> **Task directions**
Your task is to repeat the entries below exactly and to leave their images out.

> **Records for this exercise**
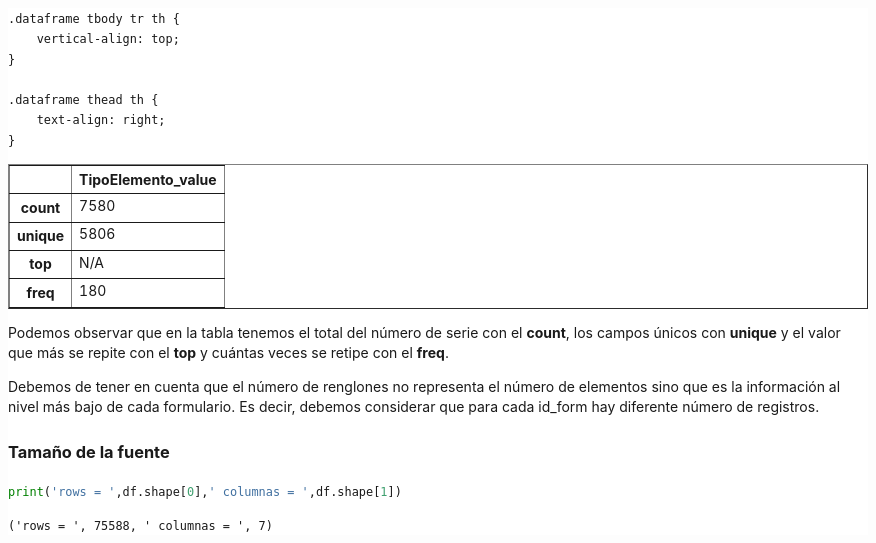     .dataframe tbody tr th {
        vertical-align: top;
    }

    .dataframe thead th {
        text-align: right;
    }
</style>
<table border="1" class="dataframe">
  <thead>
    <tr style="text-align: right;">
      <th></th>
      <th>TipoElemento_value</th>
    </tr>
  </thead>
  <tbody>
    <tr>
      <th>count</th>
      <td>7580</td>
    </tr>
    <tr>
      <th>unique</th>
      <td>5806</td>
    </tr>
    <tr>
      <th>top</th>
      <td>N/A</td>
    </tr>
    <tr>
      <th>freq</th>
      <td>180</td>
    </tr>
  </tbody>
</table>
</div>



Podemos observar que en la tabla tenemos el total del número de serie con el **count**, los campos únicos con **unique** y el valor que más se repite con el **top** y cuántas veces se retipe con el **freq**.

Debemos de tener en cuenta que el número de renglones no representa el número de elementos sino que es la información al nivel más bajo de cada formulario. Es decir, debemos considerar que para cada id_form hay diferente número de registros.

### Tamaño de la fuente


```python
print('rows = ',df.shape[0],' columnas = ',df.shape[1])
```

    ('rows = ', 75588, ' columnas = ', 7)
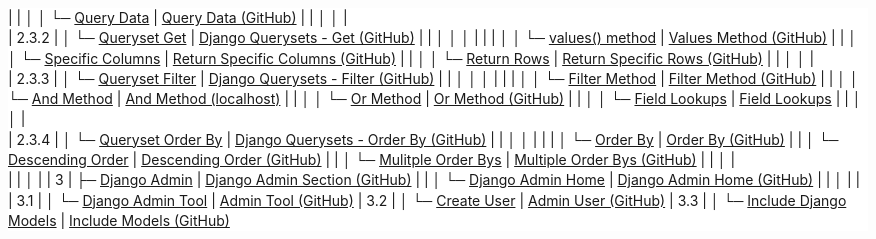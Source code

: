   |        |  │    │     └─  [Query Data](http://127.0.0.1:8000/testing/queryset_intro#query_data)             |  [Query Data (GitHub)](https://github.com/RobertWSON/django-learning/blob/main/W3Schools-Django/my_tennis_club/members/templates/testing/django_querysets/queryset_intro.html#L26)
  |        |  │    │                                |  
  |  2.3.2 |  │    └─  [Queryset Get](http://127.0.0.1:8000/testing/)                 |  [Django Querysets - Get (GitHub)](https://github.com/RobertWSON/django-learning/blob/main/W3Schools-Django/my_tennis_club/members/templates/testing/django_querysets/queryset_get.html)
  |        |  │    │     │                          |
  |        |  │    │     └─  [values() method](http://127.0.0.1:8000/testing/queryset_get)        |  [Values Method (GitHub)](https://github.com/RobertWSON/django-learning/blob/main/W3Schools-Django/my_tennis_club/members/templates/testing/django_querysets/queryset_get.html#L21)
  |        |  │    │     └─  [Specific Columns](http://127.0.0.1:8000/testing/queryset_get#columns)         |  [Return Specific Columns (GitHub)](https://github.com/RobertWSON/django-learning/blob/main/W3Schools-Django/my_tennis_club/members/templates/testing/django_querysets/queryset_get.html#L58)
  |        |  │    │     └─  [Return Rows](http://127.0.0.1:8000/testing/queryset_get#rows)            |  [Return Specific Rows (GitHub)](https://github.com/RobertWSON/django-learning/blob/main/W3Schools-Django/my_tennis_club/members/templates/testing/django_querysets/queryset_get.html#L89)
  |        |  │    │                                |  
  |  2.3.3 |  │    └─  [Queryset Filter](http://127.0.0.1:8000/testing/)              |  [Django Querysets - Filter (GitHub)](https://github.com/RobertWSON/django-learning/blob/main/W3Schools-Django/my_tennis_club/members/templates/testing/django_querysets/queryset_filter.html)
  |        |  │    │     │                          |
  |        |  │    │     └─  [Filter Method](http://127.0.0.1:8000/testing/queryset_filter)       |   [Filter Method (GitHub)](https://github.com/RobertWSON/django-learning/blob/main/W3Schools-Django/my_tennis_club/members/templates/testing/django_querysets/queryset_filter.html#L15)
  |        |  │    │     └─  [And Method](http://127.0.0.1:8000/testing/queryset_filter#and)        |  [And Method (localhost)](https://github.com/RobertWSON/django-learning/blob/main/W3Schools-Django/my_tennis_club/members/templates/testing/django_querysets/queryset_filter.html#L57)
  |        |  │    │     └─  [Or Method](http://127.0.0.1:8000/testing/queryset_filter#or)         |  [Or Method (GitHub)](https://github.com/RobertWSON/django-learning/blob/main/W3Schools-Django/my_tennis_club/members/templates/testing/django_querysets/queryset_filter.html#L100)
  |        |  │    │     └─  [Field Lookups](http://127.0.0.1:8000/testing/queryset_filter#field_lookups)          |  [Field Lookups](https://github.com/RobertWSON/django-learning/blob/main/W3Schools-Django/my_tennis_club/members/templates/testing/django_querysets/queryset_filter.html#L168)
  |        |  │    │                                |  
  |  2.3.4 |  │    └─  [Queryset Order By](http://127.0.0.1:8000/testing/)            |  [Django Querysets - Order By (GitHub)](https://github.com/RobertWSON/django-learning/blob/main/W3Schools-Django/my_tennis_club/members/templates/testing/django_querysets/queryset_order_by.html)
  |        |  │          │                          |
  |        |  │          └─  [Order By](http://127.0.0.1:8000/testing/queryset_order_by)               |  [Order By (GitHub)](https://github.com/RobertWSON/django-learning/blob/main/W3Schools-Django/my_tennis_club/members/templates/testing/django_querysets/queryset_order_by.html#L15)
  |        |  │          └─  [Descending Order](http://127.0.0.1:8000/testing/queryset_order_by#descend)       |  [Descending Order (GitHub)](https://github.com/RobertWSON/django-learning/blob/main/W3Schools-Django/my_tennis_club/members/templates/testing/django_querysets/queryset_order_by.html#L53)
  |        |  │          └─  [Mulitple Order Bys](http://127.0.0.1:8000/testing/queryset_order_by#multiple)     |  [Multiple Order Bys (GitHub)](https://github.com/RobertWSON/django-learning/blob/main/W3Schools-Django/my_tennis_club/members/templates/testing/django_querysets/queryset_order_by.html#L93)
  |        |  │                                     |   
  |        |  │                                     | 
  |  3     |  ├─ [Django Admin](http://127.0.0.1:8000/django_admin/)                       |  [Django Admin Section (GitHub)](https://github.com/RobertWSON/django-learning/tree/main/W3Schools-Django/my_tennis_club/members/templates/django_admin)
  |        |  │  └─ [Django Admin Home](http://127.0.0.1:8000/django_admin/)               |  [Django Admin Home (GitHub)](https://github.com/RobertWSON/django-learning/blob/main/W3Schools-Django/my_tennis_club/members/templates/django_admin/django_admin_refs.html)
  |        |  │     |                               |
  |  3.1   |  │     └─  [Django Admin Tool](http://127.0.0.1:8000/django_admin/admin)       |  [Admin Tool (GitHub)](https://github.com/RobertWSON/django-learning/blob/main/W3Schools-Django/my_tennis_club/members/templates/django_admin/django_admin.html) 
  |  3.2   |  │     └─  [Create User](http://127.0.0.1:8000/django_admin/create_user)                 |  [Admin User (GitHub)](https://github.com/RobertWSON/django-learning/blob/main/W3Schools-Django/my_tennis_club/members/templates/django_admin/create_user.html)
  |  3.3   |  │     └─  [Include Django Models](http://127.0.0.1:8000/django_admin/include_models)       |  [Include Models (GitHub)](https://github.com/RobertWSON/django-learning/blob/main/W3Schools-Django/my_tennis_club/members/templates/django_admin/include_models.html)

> **Response**
     .dataframe tbody tr th {
        vertical-align: top;
    }

    .dataframe thead th {
        text-align: right;
    }
</style>
<table border="1" class="dataframe">
  <thead>
    <tr style="text-align: right;">
      <th></th>
      <th>TipoElemento_value</th>
    </tr>
  </thead>
  <tbody>
    <tr>
      <th>count</th>
      <td>7580</td>
    </tr>
    <tr>
      <th>unique</th>
      <td>5806</td>
    </tr>
    <tr>
      <th>top</th>
      <td>N/A</td>
    </tr>
    <tr>
      <th>freq</th>
      <td>180</td>
    </tr>
  </tbody>
</table>
</div>



Podemos observar que en la tabla tenemos el total del número de serie con el **count**, los campos únicos con **unique** y el valor que más se repite con el **top** y cuántas veces se retipe con el **freq**.

Debemos de tener en cuenta que el número de renglones no representa el número de elementos sino que es la información al nivel más bajo de cada formulario. Es decir, debemos considerar que para cada id_form hay diferente número de registros.

### Tamaño de la fuente


```python
print('rows = ',df.shape[0],' columnas = ',df.shape[1])
```

    ('rows = ', 75588, ' columnas = ', 7)
Source code

:   |        |  │    │     └─  [Query Data](http://127.0.0.1:8000/testing/queryset_intro#query_data)             |  [Query Data (GitHub)](https://github.com/RobertWSON/django-learning/blob/main/W3Schools-Django/my_tennis_club/members/templates/testing/django_querysets/queryset_intro.html#L26)
  |        |  │    │                                |  
  |  2.3.2 |  │    └─  [Queryset Get](http://127.0.0.1:8000/testing/)                 |  [Django Querysets - Get (GitHub)](https://github.com/RobertWSON/django-learning/blob/main/W3Schools-Django/my_tennis_club/members/templates/testing/django_querysets/queryset_get.html)
  |        |  │    │     │                          |
  |        |  │    │     └─  [values() method](http://127.0.0.1:8000/testing/queryset_get)        |  [Values Method (GitHub)](https://github.com/RobertWSON/django-learning/blob/main/W3Schools-Django/my_tennis_club/members/templates/testing/django_querysets/queryset_get.html#L21)
  |        |  │    │     └─  [Specific Columns](http://127.0.0.1:8000/testing/queryset_get#columns)         |  [Return Specific Columns (GitHub)](https://github.com/RobertWSON/django-learning/blob/main/W3Schools-Django/my_tennis_club/members/templates/testing/django_querysets/queryset_get.html#L58)
  |        |  │    │     └─  [Return Rows](http://127.0.0.1:8000/testing/queryset_get#rows)            |  [Return Specific Rows (GitHub)](https://github.com/RobertWSON/django-learning/blob/main/W3Schools-Django/my_tennis_club/members/templates/testing/django_querysets/queryset_get.html#L89)
  |        |  │    │                                |  
  |  2.3.3 |  │    └─  [Queryset Filter](http://127.0.0.1:8000/testing/)              |  [Django Querysets - Filter (GitHub)](https://github.com/RobertWSON/django-learning/blob/main/W3Schools-Django/my_tennis_club/members/templates/testing/django_querysets/queryset_filter.html)
  |        |  │    │     │                          |
  |        |  │    │     └─  [Filter Method](http://127.0.0.1:8000/testing/queryset_filter)       |   [Filter Method (GitHub)](https://github.com/RobertWSON/django-learning/blob/main/W3Schools-Django/my_tennis_club/members/templates/testing/django_querysets/queryset_filter.html#L15)
  |        |  │    │     └─  [And Method](http://127.0.0.1:8000/testing/queryset_filter#and)        |  [And Method (localhost)](https://github.com/RobertWSON/django-learning/blob/main/W3Schools-Django/my_tennis_club/members/templates/testing/django_querysets/queryset_filter.html#L57)
  |        |  │    │     └─  [Or Method](http://127.0.0.1:8000/testing/queryset_filter#or)         |  [Or Method (GitHub)](https://github.com/RobertWSON/django-learning/blob/main/W3Schools-Django/my_tennis_club/members/templates/testing/django_querysets/queryset_filter.html#L100)
  |        |  │    │     └─  [Field Lookups](http://127.0.0.1:8000/testing/queryset_filter#field_lookups)          |  [Field Lookups](https://github.com/RobertWSON/django-learning/blob/main/W3Schools-Django/my_tennis_club/members/templates/testing/django_querysets/queryset_filter.html#L168)
  |        |  │    │                                |  
  |  2.3.4 |  │    └─  [Queryset Order By](http://127.0.0.1:8000/testing/)            |  [Django Querysets - Order By (GitHub)](https://github.com/RobertWSON/django-learning/blob/main/W3Schools-Django/my_tennis_club/members/templates/testing/django_querysets/queryset_order_by.html)
  |        |  │          │                          |
  |        |  │          └─  [Order By](http://127.0.0.1:8000/testing/queryset_order_by)               |  [Order By (GitHub)](https://github.com/RobertWSON/django-learning/blob/main/W3Schools-Django/my_tennis_club/members/templates/testing/django_querysets/queryset_order_by.html#L15)
  |        |  │          └─  [Descending Order](http://127.0.0.1:8000/testing/queryset_order_by#descend)       |  [Descending Order (GitHub)](https://github.com/RobertWSON/django-learning/blob/main/W3Schools-Django/my_tennis_club/members/templates/testing/django_querysets/queryset_order_by.html#L53)
  |        |  │          └─  [Mulitple Order Bys](http://127.0.0.1:8000/testing/queryset_order_by#multiple)     |  [Multiple Order Bys (GitHub)](https://github.com/RobertWSON/django-learning/blob/main/W3Schools-Django/my_tennis_club/members/templates/testing/django_querysets/queryset_order_by.html#L93)
  |        |  │                                     |   
  |        |  │                                     | 
  |  3     |  ├─ [Django Admin](http://127.0.0.1:8000/django_admin/)                       |  [Django Admin Section (GitHub)](https://github.com/RobertWSON/django-learning/tree/main/W3Schools-Django/my_tennis_club/members/templates/django_admin)
  |        |  │  └─ [Django Admin Home](http://127.0.0.1:8000/django_admin/)               |  [Django Admin Home (GitHub)](https://github.com/RobertWSON/django-learning/blob/main/W3Schools-Django/my_tennis_club/members/templates/django_admin/django_admin_refs.html)
  |        |  │     |                               |
  |  3.1   |  │     └─  [Django Admin Tool](http://127.0.0.1:8000/django_admin/admin)       |  [Admin Tool (GitHub)](https://github.com/RobertWSON/django-learning/blob/main/W3Schools-Django/my_tennis_club/members/templates/django_admin/django_admin.html) 
  |  3.2   |  │     └─  [Create User](http://127.0.0.1:8000/django_admin/create_user)                 |  [Admin User (GitHub)](https://github.com/RobertWSON/django-learning/blob/main/W3Schools-Django/my_tennis_club/members/templates/django_admin/create_user.html)
  |  3.3   |  │     └─  [Include Django Models](http://127.0.0.1:8000/django_admin/include_models)       |  [Include Models (GitHub)](https://github.com/RobertWSON/django-learning/blob/main/W3Schools-Django/my_tennis_club/members/templates/django_admin/include_models.html)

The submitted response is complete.